YOUR TASK: In the data beneath this task, how many lines contain "over"? Answer with the number only.

(Dataset entries)

--

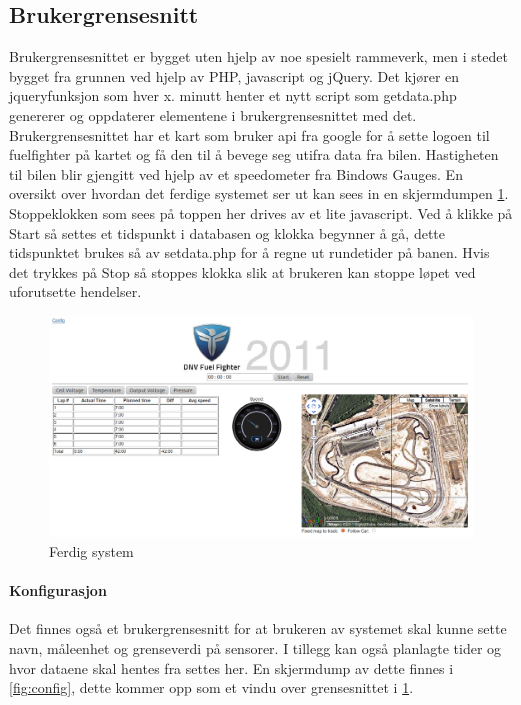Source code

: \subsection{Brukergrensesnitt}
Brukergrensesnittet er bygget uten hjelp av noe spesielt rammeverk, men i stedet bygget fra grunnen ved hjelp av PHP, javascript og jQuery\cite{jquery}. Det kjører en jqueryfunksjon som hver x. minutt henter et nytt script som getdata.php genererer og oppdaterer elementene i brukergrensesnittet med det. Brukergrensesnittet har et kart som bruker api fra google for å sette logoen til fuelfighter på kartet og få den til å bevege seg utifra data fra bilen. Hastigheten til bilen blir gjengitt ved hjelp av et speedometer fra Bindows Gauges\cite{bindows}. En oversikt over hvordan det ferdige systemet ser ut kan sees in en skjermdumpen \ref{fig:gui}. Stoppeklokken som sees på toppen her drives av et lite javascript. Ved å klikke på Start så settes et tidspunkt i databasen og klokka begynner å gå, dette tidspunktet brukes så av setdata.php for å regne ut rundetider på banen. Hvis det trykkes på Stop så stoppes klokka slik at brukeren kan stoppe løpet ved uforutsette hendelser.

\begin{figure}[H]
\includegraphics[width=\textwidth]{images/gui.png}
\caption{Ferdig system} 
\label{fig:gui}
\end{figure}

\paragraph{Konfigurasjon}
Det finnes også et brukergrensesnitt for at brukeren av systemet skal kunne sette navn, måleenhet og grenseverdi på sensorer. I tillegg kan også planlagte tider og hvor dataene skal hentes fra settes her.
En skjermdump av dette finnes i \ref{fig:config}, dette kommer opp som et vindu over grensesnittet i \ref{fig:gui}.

--

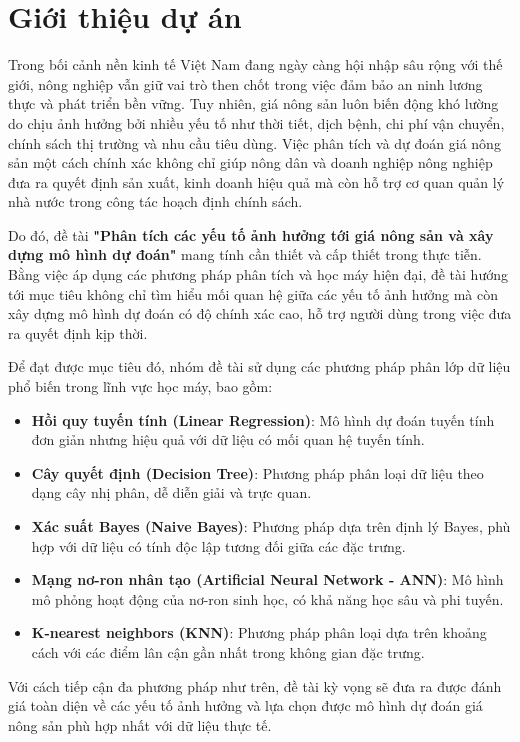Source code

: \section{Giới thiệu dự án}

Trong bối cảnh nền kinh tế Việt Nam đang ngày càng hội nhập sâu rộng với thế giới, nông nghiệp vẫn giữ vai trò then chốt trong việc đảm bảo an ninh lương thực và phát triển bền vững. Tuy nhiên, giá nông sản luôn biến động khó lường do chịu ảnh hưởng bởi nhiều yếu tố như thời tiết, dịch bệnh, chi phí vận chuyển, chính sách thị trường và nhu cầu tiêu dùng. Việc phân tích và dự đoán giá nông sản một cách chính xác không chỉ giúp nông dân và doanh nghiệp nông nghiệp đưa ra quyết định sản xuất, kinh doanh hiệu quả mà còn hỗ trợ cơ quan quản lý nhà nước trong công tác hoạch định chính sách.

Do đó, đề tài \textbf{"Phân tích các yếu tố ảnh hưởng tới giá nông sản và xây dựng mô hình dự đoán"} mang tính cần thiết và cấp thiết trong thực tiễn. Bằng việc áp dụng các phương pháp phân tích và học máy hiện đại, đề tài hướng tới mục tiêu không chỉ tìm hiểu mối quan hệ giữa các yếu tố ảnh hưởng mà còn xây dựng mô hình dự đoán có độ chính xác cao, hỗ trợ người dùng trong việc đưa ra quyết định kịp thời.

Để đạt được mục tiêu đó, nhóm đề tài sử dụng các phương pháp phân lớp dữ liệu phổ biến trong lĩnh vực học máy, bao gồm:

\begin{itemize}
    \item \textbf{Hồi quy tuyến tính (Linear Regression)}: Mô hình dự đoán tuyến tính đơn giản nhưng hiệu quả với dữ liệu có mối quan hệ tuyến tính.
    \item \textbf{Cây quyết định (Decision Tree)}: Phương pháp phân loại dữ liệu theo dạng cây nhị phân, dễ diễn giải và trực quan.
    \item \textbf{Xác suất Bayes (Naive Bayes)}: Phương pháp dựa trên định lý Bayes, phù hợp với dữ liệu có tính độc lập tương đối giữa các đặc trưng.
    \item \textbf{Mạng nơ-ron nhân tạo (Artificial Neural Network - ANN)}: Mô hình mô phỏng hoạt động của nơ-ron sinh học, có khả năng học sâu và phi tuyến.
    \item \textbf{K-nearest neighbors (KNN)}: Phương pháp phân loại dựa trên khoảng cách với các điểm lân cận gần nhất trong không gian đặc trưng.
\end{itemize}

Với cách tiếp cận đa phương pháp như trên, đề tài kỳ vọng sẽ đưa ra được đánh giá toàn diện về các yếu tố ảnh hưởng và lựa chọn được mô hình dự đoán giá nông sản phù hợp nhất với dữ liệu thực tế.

--

SOLUTION: 2